Rampaging elephants have been known to uproot trees and "mow down" telephone poles. (See for instance
http://www.historylink.org/File/5270). So I suspect that an attempt to make a mounting proof against an elephant will probably be expensive. It's not quite clear to me how the telephone poles failed - did the poles break, or were their foundations inadequate? (I suspect the later, especially given that the trees were listed as being uprooted).
In either case, I would think that It would be better to find a mounting system that doesn't irritate the elephants than to try to engineer one that can resist them. Which also allows us to pass the buck back to the zoologists :-). I wouldn't be surprised if there's an opportunity for a paper on the solution, once the problem is solved.
More research on the historical incident in question might give more insight into just what an elephants destructive capabilities are.
For the engineering aspects, I found
https://www.clear.rice.edu/mech403/HelpFiles/ImpactLoadFactors.pdf which looked interesting. If I'm reading the article right, you might need a beam (pole) that could support 100 or even 1000 elephants statically to withstand the dynamic impact force. I'd guess an elephant might weight between 5-10 tons, at the higher figure we'd need a beam that could support 10,000 tons. And foundations to match.

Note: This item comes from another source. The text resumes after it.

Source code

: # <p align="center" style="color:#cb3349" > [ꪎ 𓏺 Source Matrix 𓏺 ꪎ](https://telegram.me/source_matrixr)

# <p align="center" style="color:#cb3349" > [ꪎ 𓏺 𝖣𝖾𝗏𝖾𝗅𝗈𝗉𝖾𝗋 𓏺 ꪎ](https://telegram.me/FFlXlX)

Using the approach from this paper, to get a better answer, one would need to estimate the velocity of impact of the elephant. I'm not going to hazard a guess, but just outline the general approach from the paper I mentioend. Conservatively assuming the efficiency factor is 100 percent, one would assume the pole had to store that much energy. (Perhaps one could argue that a lower efficiency is needed, I don't have a good grasp on it though.). This would give the peak deflection, a static analysis of the beam (which is the engineering model for the pole) would have to be done to assure that the beam (pole) didn't fail under these conditions.